At the beginning of the main processing chain an accumulator is created containing following set of keys:

  • ref - A unique reference of the acc, useful for tracing.
  • timestamp - An Erlang timestamp retrieved from os:timestamp().
  • origin_pid - A PID of the process that created the accumulator.
  • origin_location - {Module, Function Line} - A place in the code where the accumulator was created.
  • origin_stanza - Original stanza that triggered the processing (in a binary).
  • lserver - Nameprepped domain of the processing context.
  • host_type - Host type that the domain belongs to.
  • statem_acc - Data related to the C2S state machine.
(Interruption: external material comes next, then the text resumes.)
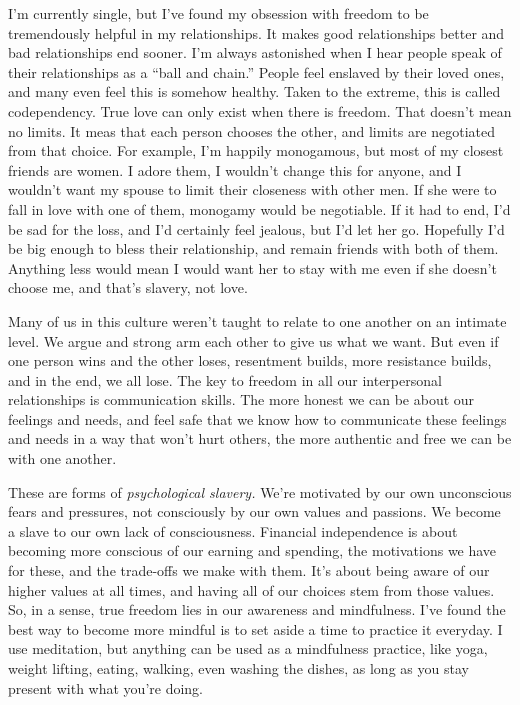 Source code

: I'm currently single, but I've found my obsession with freedom to be tremendously helpful in my relationships. It makes good relationships better and bad relationships end sooner. I'm always astonished when I hear people speak of their relationships as a ``ball and chain.'' People feel enslaved by their loved ones, and many even feel this is somehow healthy. Taken to the extreme, this is called codependency. True love can only exist when there is freedom. That doesn't mean no limits. It meas that each person chooses the other, and limits are negotiated from that choice. For example, I'm happily monogamous, but most of my closest friends are women. I adore them, I wouldn't change this for anyone, and I wouldn't want my spouse to limit their closeness with other men. If she were to fall in love with one of them, monogamy would be negotiable. If it had to end, I'd be sad for the loss, and I'd certainly feel jealous, but I'd let her go. Hopefully I'd be big enough to bless their relationship, and remain friends with both of them. Anything less would mean I would want her to stay with me even if she doesn't choose me, and that's slavery, not love.

Many of us in this culture weren't taught to relate to one another on an intimate level. We argue and strong arm each other to give us what we want. But even if one person wins and the other loses, resentment builds, more resistance builds, and in the end, we all lose. The key to freedom in all our interpersonal relationships is communication skills. The more honest we can be about our feelings and needs, and feel safe that we know how to communicate these feelings and needs in a way that won't hurt others, the more authentic and free we can be with one another.

These are forms of \emph{psychological slavery.} We're motivated by our own unconscious fears and pressures, not consciously by our own values and passions. We become a slave to our own lack of consciousness. Financial independence is about becoming more conscious of our earning and spending, the motivations we have for these, and the trade-offs we make with them. It's about being aware of our higher values at all times, and having all of our choices stem from those values. So, in a sense, true freedom lies in our awareness and mindfulness. I've found the best way to become more mindful is to set aside a time to practice it everyday. I use meditation, but anything can be used as a mindfulness practice, like yoga, weight lifting, eating, walking, even washing the dishes, as long as you stay present with what you're doing.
  • stanza - A map with information about the stanza being routed. May be missing in some processing chains (when they are not triggered by a stanza)!
    • element - exml:element() with the current stanza being routed.
    • from_jid, to_jid - jid:jid() with the sender and the recipient.
    • name - A name of the top-level element in element.
    • type - A value of type attribute of the top-level element. If the attribute is missing, this field contains undefined.
    • ref - A reference of routed stanza.

It is then passed through all the stages until it reaches the end of its life. Throughout the process it is the very same accumulator; it is therefore possible to store a value in it on one stage of the processing and retrieve the same value later on.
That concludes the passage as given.